Code page weird function; CP/Windows-1250

Uzivatel919

I see function of code page that I don’t understand. Try this:

Create new file.
Write down some glyphs.
Save file as arbitrary file with any extension.
Change code page to Windows-1250 (Central European).
Delete text and paste ◘○•🔶 ěščřžýáíéúůťďňÓ.
Save, close and open file.
You’ll get •0•?? ěščřžýáíéúůťďňÓ.
Specify code page again.
Still •0•?? ěščřžýáíéúůťďňÓ.

Why glyphs are shown well before save if after re-open they are not?

guy038

Hello, @uzivatel919 and All

Before trying to explain this N++ behavior, we need additional information :

At step 1, when you create your new file ( File > New ) or with the Ctrl+ N shortcut, what’s the current encoding of this new # file, before doing anything else ? I guess it should be Windows-1250. Am I right about it ?
At step 2, before saving file, did you type in pure ASCII glyphs, only ( with code in range [\x{0020}-\x{007f}] ) or did you add some accentuated characters ( as, for instance , č ř or ť )
At step 8 just to confirm : you meant “Specify Windows-1250 code-page, again”, didn’t you ?

Best Regards

guy038

Uzivatel919

Use Crtl + N as well as File/New. For me encoding is set to UTF-8 by default.
Use arbitrary glyphs.

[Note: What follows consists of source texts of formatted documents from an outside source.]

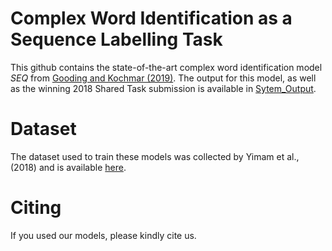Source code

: # Complex Word Identification as a Sequence Labelling Task

This github contains the state-of-the-art complex word identification model *SEQ* from [Gooding and Kochmar (2019)](https://www.aclweb.org/anthology/P19-1109). The output for this model, as well as the winning 2018 Shared Task submission is available in [Sytem_Output](./System_Output).

# Dataset

The dataset used to train these models was collected by Yimam et al., (2018) and is available [here](https://www.inf.uni-hamburg.de/en/inst/ab/lt/resources/data/complex-word-identification-dataset.html).


# Citing
If you used our models, please kindly cite us.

It is just not allowed to save empty file.
Yes, exactly choose Windows-1250 CP again.

guy038

Hi, @uzivatel919 and All

First, note that the tests, below, have been performed, whatever the option Autodetect character encoding was checked or not, in the dialog Settings > Preferences... > MISC

Your method can be simplified to this first scenario, below :

Create a new file ( Crtl + N )

Note that the present encoding is UTF-8

Select the option Encoding > Character Sets > Central European > Windows-1250
Paste the text ◘○•🔶 ěščřžýáíéúůťďňÓ.

=> This text is encoded with the Windows-1250 encoding using 1 byte to describe each character Note that some of the graphical characters, which do not belong to the Windows-1250 encoding, are replaced, of course, with a question mark ? !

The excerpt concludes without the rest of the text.